Posted by Ubi Dubium in Events, Humor.
Tags: , , , ,
8 comments

I just had to write a quick post about something fun that happened recently.

My spouse and I took a weekend at a local hotel for our anniversary. (33 years!  Woo!)  One of the drawbacks to our tiny townhouse is that it doesn’t have a proper bathtub, and a long hot bath is one of my favorite ways to relax.  There’s a hotel near my office that has a whole bunch of jacuzzi suites, so we have occasionally gone there for our anniversary weekends over the past years.

Whenever I go to a hotel I check to see if there is a Gideon bible, and there usually is.  And before I check out, I’ll leave some helpful annotations in it.  Sometimes on the pages where they are recommending certain passages to read for certain concerns, I’ll add a note to be certain to check out the actual story of Gideon, or the story of Dinah, or Judges 1:19, or some other part that most christians aren’t aware of.  But I’ll always go to the first page and line through “In the beginning” and write in “Once upon a time”.

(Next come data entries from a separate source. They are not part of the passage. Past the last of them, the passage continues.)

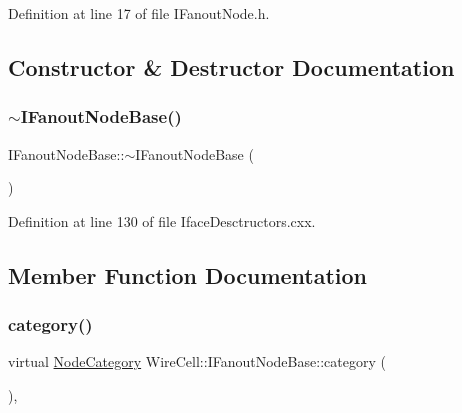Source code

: Definition at line 17 of file I\+Fanout\+Node.\+h.



\subsection{Constructor \& Destructor Documentation}
\mbox{\label{class_wire_cell_1_1_i_fanout_node_base_a2f3f4b680932e70f5a04146d06a781ef}} 
\subsubsection{\texorpdfstring{$\sim$\+I\+Fanout\+Node\+Base()}{~IFanoutNodeBase()}}
{\footnotesize\ttfamily I\+Fanout\+Node\+Base\+::$\sim$\+I\+Fanout\+Node\+Base (\begin{DoxyParamCaption}{ }\end{DoxyParamCaption})\hspace{0.3cm}{\ttfamily [virtual]}}



Definition at line 130 of file Iface\+Desctructors.\+cxx.



\subsection{Member Function Documentation}
\mbox{\label{class_wire_cell_1_1_i_fanout_node_base_a9532dcaebc70f1ecdfaf3526c32f8c40}} 
\subsubsection{\texorpdfstring{category()}{category()}}
{\footnotesize\ttfamily virtual \hyperlink{class_wire_cell_1_1_i_node_a5546e64cbb70bd3ac787295cac9ac803}{Node\+Category} Wire\+Cell\+::\+I\+Fanout\+Node\+Base\+::category (\begin{DoxyParamCaption}{ }\end{DoxyParamCaption})\hspace{0.3cm}{\ttfamily [inline]}, {\ttfamily [virtual]}}



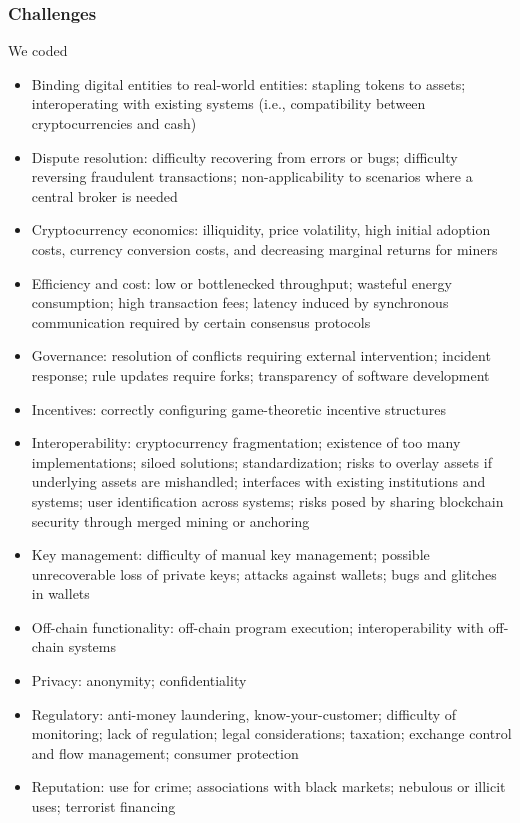 {\subsubsection{Challenges}
We coded 
\begin{itemize}
	\item{Binding digital entities to real-world entities: stapling tokens to assets; interoperating with existing systems (i.e., compatibility between cryptocurrencies and cash)}
	\item{Dispute resolution: difficulty recovering from errors or bugs; difficulty reversing fraudulent transactions; non-applicability to scenarios where a central broker is needed}
	\item{Cryptocurrency economics: illiquidity, price volatility, high initial adoption costs, currency conversion costs, and decreasing marginal returns for miners}
	\item{Efficiency and cost: low or bottlenecked throughput; wasteful energy consumption; high transaction fees; latency induced by synchronous communication required by certain consensus protocols}
	\item{Governance: resolution of conflicts requiring external intervention; incident response; rule updates require forks; transparency of software development}
	\item{Incentives: correctly configuring game-theoretic incentive structures}
	\item{Interoperability: cryptocurrency fragmentation; existence of too many implementations; siloed solutions; standardization; risks to overlay assets if underlying assets are mishandled; interfaces with existing institutions and systems; user identification across systems; risks posed by sharing blockchain security through merged mining or anchoring}
	\item{Key management: difficulty of manual key management; possible unrecoverable loss of private keys; attacks against wallets; bugs and glitches in wallets}
	\item{Off-chain functionality: off-chain program execution; interoperability with off-chain systems}
	\item{Privacy: anonymity; confidentiality}
	\item{Regulatory: anti-money laundering, know-your-customer; difficulty of monitoring; lack of regulation; legal considerations; taxation; exchange control and flow management; consumer protection}
	\item{Reputation: use for crime; associations with black markets; nebulous or illicit uses; terrorist financing}

\end{itemize}}
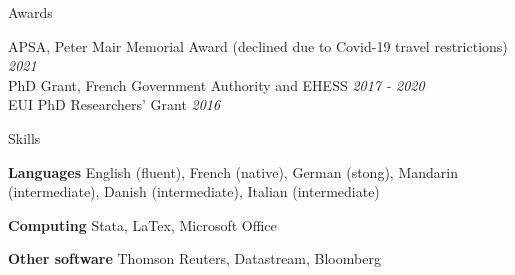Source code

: \documentclass{resume} %
\begin{document}

\begin{rSection}{Awards}

APSA, Peter Mair Memorial Award (declined due to Covid-19 travel restrictions)	 \hfill  {\em 2021} \\
PhD Grant, French Government Authority and EHESS \hfill  {\em 2017 - 2020} \\
EUI PhD Researchers’ Grant \hfill {\em 2016} \\


\end{rSection}


\begin{rSection}{Skills}

{\bf Languages} English (fluent), French (native), German (stong), Mandarin (intermediate), Danish (intermediate), Italian (intermediate)

{\bf Computing} Stata, LaTex, Microsoft Office

{\bf Other software} Thomson Reuters, Datastream, Bloomberg 

\end{rSection}







\end{document}
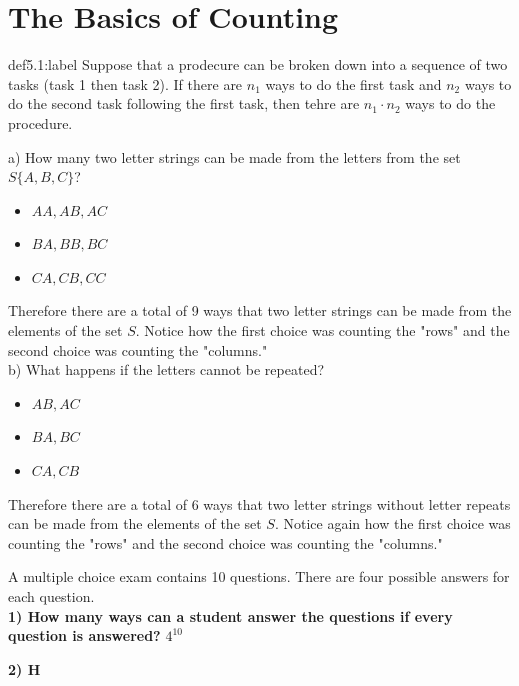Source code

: \section{The Basics of Counting}

\begin{definition}{def5.1:label}
    Suppose that a prodecure can be broken down into a sequence of two tasks (task 1 then task 2). If there are $n_1$ ways to do the first task and $n_2$ ways to do the second task following the first task, then tehre are $n_1\cdot n_2$ ways to do the procedure.
\end{definition}

\begin{problem}
    a) How many two letter strings can be made from the letters from the set $S \{A,B,C\}$?\\

    \begin{itemize}
        \item $AA,AB,AC$
        \item $BA,BB,BC$
        \item $CA,CB,CC$
    \end{itemize}

    Therefore there are a total of 9 ways that two letter strings can be made from the elements of the set $S$. Notice how the first choice was counting the "rows" and the second choice was counting the "columns."\\

    b) What happens if the letters cannot be repeated?

    \begin{itemize}
        \item $AB,AC$
        \item $BA,BC$
        \item $CA,CB$
    \end{itemize}

    Therefore there are a total of 6 ways that two letter strings without letter repeats can be made from the elements of the set $S$. Notice again how the first choice was counting the "rows" and the second choice was counting the "columns."
\end{problem}

\begin{problem}
    A multiple choice exam contains 10 questions. There are four possible answers for each question.\\

    \textbf{1) How many ways can a student answer the questions if every question is answered?} $4^10$

    \textbf{2) H}
\end{problem}


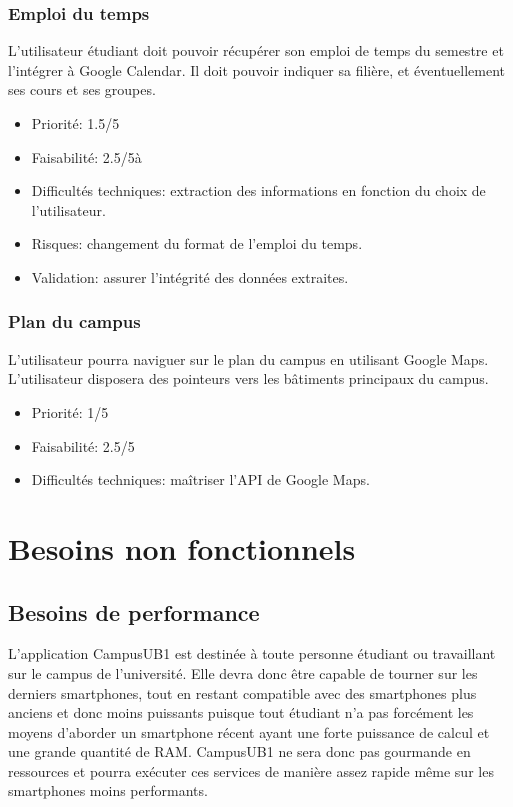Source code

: \documentclass [pdftex,12pt] {report}
\begin{document}
\subsubsection{Emploi du temps}
L'utilisateur étudiant doit pouvoir récupérer son emploi de temps du semestre et l'intégrer à Google Calendar. Il doit pouvoir indiquer sa filière, et éventuellement ses cours et ses groupes. \\

\begin{itemize}
\renewcommand{\labelitemi}{$\bullet$}
\item Priorité: 1.5/5
\item Faisabilité: 2.5/5à
\item Difficultés techniques: extraction des informations en fonction du choix de l'utilisateur.
\item Risques: changement du format de l'emploi du temps.
\item Validation: assurer l'intégrité des données extraites.
\end{itemize}

\subsubsection{Plan du campus}
L'utilisateur pourra naviguer sur le plan du campus en utilisant Google Maps. L'utilisateur disposera des pointeurs vers les bâtiments principaux du campus. \\

\begin{itemize}
\renewcommand{\labelitemi}{$\bullet$}
\item Priorité: 1/5
\item Faisabilité: 2.5/5
\item Difficultés techniques: maîtriser l'API de Google Maps.
\end{itemize}



\section{Besoins non fonctionnels}
\subsection{Besoins de performance}
L'application CampusUB1 est destinée à toute personne étudiant ou travaillant sur le campus de l'université. Elle devra donc être capable de tourner sur les derniers smartphones, tout en restant compatible avec des smartphones plus anciens et donc moins puissants puisque tout étudiant n'a pas forcément les moyens d'aborder un smartphone récent ayant une forte puissance de calcul et une grande quantité de RAM. CampusUB1 ne sera donc pas gourmande en ressources et pourra exécuter ces services de manière assez rapide même sur les smartphones moins performants. \\
\end{document}
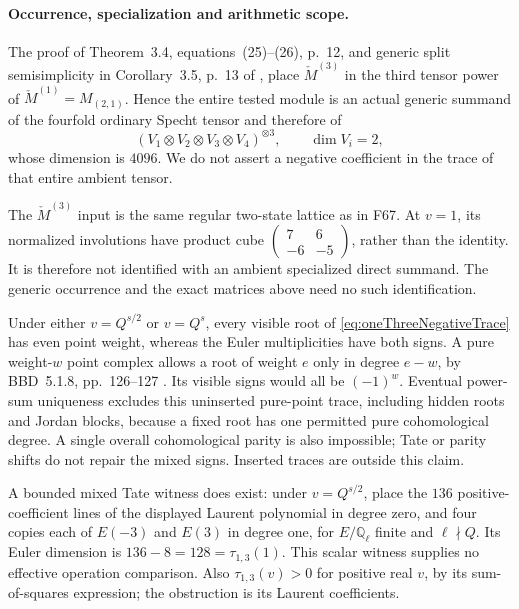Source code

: \documentclass[11pt,a4paper]{article}
\newcommand{\Q}{\mathbb Q}\newcommand{\Z}{\mathbb Z}\newcommand{\C}{\mathbb C}\newcommand{\N}{\mathbb N}\newcommand{\F}{\mathbb F}
\newcommand{\fid}[1]{\textsf{#1}}\newcommand{\gate}[1]{\textsf{#1}}
\theoremstyle{named}\newtheorem{finding}{Finding}[section]
\theoremstyle{definition}\newtheorem{definition}[finding]{Definition}
\theoremstyle{remark}\newtheorem{remark}[finding]{Remark}
\begin{document}
\paragraph{Occurrence, specialization and arithmetic scope.}
The proof of Theorem~3.4, equations~(25)--(26),
p.~12, and generic split semisimplicity in
Corollary~3.5, p.~13 of
\cite{BlasiakChebyshev}, place
\(\check M^{(3)}\) in the third tensor power
of \(\check M^{(1)}=M_{(2,1)}\).
Hence the entire tested module is an actual
generic summand of the fourfold ordinary
Specht tensor and therefore of
\[
 (V_1\otimes V_2\otimes V_3\otimes V_4)^{\otimes3},
 \qquad\dim V_i=2,
\]
whose dimension is \(4096\).
We do not assert a negative coefficient in
the trace of that entire ambient tensor.

The \(\check M^{(3)}\) input is the same regular
two-state lattice as in \fid{F67}.
At \(v=1\), its normalized involutions have
product cube
\(\left(\begin{smallmatrix}7&6\\-6&-5\end{smallmatrix}\right)\),
rather than the identity.
It is therefore not identified with an
ambient specialized direct summand.
The generic occurrence and the exact
matrices above need no such identification.

Under either \(v=Q^{s/2}\) or \(v=Q^s\),
every visible root of
\eqref{eq:oneThreeNegativeTrace} has even
point weight, whereas the Euler multiplicities
have both signs. A pure weight-\(w\) point
complex allows a root of weight \(e\) only
in degree \(e-w\), by BBD~5.1.8,
pp.~126--127 \cite{BBD}.
Its visible signs would all be \((-1)^w\).
Eventual power-sum uniqueness excludes this
uninserted pure-point trace, including hidden
roots and Jordan blocks, because a fixed root
has one permitted pure cohomological degree.
A single overall cohomological parity is also
impossible; Tate or parity shifts do not repair
the mixed signs. Inserted traces are outside
this claim.

A bounded mixed Tate witness does exist:
under \(v=Q^{s/2}\), place the \(136\)
positive-coefficient lines of the displayed
Laurent polynomial in degree zero, and four
copies each of \(E(-3)\) and \(E(3)\) in
degree one, for \(E/\Q_\ell\) finite and
\(\ell\nmid Q\).
Its Euler dimension is \(136-8=128=\tau_{1,3}(1)\).
This scalar witness supplies no effective
operation comparison.
Also \(\tau_{1,3}(v)>0\) for positive real
\(v\), by its sum-of-squares expression;
the obstruction is its Laurent coefficients.
\end{document}
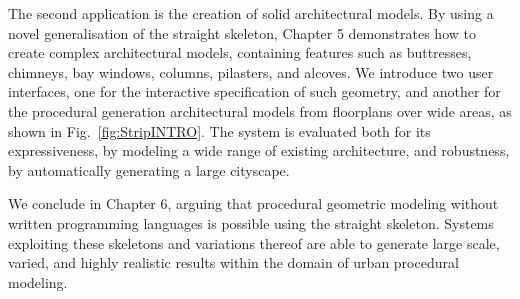 The second application is the creation of solid architectural models. By using a novel generalisation of the straight skeleton, Chapter 5 demonstrates how to create complex architectural models, containing features such as buttresses, chimneys, bay windows, columns, pilasters, and alcoves. We introduce two user interfaces, one for the interactive specification of such geometry, and another for the procedural generation architectural models from floorplans over wide areas, as shown in Fig.~\ref{fig:StripINTRO}. The system is evaluated both for its expressiveness, by modeling a wide range of existing architecture, and robustness, by automatically generating a large cityscape.

We conclude in Chapter 6, arguing that procedural geometric modeling without written programming languages is possible using the straight skeleton. Systems exploiting these skeletons and variations thereof are able to generate large scale, varied, and highly realistic results within the domain of urban procedural modeling.

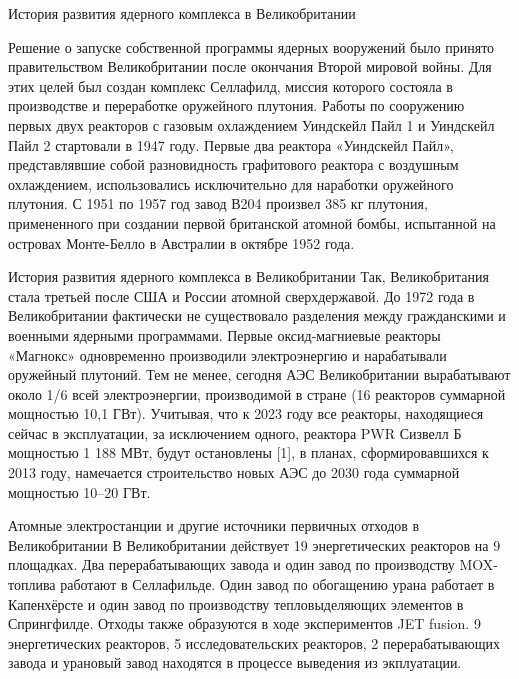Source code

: \documentclass{beamer}
\begin{document}
\begin{frame}{История развития ядерного комплекса в Великобритании
}

Решение о запуске собственной программы ядерных вооружений было принято правительством Великобритании после окончания Второй мировой войны. Для этих целей был создан комплекс Селлафилд, миссия которого состояла в производстве и переработке оружейного плутония. 
Работы по сооружению первых двух реакторов с газовым охлаждением Уиндскейл Пайл 1 и Уиндскейл Пайл 2 стартовали в 1947 году. Первые два реактора «Уиндскейл Пайл», представлявшие собой разновидность графитового реактора с воздушным охлаждением, использовались исключительно для наработки оружейного плутония.
С 1951 по 1957 год завод В204 произвел 385 кг плутония, примененного при создании первой британской атомной бомбы, испытанной на островах Монте-Белло в Австралии в октябре 1952 года. 
\end{frame}

\begin{frame}{История развития ядерного комплекса в Великобритании}
    Так, Великобритания стала третьей после США и России атомной сверхдержавой.
До 1972 года в Великобритании фактически не существовало разделения между гражданскими и военными ядерными программами. Первые оксид-магниевые реакторы «Магнокс» одновременно производили электроэнергию и нарабатывали оружейный плутоний. 
Тем не менее, сегодня АЭС Великобритании вырабатывают около 1/6 всей электроэнергии, производимой в стране (16 реакторов суммарной мощностью 10,1 ГВт).
Учитывая, что к 2023 году все реакторы, находящиеся сейчас в эксплуатации, за исключением одного, реактора PWR Сизвелл Б мощностью 1 188 МВт, будут остановлены [1], в планах, сформировавшихся к 2013 году, намечается строительство новых АЭС до 2030 года суммарной мощностью 10–20 ГВт. 
\end{frame}


\begin{frame}{Атомные электростанции и другие источники первичных отходов в Великобритании}
В Великобритании действует 19 энергетических реакторов на 9 площадках. Два перерабатывающих завода и один завод по производству MOX-топлива работают в Селлафильде. Один завод по обогащению урана работает в Капенхёрсте и один завод по производству тепловыделяющих элементов в Спрингфилде. Отходы также образуются в ходе экспериментов JET fusion. 9 энергетических реакторов, 5 исследовательских реакторов, 2 перерабатывающих завода и урановый завод находятся в процессе выведения из экплуатации.


\end{frame}
\end{document}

We cut our trip short this time because of way too much snow, but as we were packing up I realized that I hadn’t done my usual annotations yet, so I pulled out the bible to at least add a quick “Once upon a time.”  But it was already there!  I grinned – was somebody else doing this too?  Were there enough people not taking this book seriously that I had encountered another “fixed” bible?  Wow!

Alas, I quickly realized that the annotation was in my own handwriting.  Apparently we had stayed in the same room in a previous year.  Oh, well.  At least that shows how little used those bibles are.  The book looked brand spanking new, no wear and tear at all.  And even though the Gideons encourage people to keep the bibles if they want to, nobody had taken this one.  It was still there, pretty much untouched, for years.  I hope that someday all “holy books” can be so thoroughly ignored.

That one weird thing that didn’t happen July 7, 2018

Posted by Ubi Dubium in Brain Glitches.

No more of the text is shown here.